WORK REQUEST:
Every line below that has "error" in it should be copied.

DATA EXTRACT:
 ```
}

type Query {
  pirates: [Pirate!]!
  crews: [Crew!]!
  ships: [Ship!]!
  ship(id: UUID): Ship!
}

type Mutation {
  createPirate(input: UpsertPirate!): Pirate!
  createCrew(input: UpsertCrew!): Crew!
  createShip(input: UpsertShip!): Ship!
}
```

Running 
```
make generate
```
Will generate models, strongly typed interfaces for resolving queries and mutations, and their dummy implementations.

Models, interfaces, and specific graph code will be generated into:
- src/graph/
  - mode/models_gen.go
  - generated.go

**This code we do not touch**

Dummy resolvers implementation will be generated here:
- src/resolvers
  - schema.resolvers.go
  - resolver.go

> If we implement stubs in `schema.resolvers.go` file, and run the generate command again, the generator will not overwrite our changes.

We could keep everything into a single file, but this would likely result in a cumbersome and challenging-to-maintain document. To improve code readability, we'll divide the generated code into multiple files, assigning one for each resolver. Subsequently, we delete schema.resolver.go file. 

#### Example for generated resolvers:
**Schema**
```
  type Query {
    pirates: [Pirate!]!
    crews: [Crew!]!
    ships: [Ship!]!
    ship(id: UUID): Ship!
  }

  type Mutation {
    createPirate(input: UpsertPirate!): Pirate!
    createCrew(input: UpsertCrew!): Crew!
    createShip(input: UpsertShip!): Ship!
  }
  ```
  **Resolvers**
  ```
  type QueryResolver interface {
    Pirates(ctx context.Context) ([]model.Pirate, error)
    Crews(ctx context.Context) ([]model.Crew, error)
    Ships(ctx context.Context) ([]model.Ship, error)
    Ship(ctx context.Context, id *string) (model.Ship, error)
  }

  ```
...
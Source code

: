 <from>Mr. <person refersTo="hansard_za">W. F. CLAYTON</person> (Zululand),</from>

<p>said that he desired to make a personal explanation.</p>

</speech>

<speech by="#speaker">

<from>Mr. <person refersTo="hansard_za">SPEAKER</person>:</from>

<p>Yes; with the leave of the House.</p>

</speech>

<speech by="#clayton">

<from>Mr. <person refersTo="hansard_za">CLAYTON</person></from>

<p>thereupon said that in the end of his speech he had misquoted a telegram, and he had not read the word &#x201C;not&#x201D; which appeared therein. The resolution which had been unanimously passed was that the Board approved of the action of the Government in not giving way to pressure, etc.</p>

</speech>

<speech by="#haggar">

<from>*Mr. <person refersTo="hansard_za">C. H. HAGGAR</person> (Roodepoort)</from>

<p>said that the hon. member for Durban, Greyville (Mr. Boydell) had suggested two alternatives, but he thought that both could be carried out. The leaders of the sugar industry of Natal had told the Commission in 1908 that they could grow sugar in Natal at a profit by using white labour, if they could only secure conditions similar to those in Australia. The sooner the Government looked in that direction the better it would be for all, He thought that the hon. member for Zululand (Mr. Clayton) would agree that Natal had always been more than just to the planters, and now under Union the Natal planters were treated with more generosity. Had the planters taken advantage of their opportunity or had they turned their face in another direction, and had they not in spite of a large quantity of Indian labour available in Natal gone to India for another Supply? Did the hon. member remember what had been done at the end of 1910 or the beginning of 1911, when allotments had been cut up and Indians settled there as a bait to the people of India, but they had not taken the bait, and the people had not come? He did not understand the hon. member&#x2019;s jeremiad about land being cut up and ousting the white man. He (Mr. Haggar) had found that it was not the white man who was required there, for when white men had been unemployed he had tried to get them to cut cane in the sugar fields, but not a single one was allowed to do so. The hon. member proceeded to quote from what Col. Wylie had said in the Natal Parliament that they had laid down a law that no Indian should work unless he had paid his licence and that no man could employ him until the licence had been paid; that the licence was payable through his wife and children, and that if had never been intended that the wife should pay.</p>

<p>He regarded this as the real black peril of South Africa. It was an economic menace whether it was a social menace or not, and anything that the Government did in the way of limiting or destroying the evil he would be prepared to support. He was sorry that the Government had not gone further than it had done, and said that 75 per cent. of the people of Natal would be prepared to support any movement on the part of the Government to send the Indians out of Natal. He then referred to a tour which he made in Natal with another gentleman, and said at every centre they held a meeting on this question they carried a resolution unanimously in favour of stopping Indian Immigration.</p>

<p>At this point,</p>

OUTPUT OF THE EXERCISE:
    Pirates(ctx context.Context) ([]model.Pirate, error)
    Crews(ctx context.Context) ([]model.Crew, error)
    Ships(ctx context.Context) ([]model.Ship, error)
    Ship(ctx context.Context, id *string) (model.Ship, error)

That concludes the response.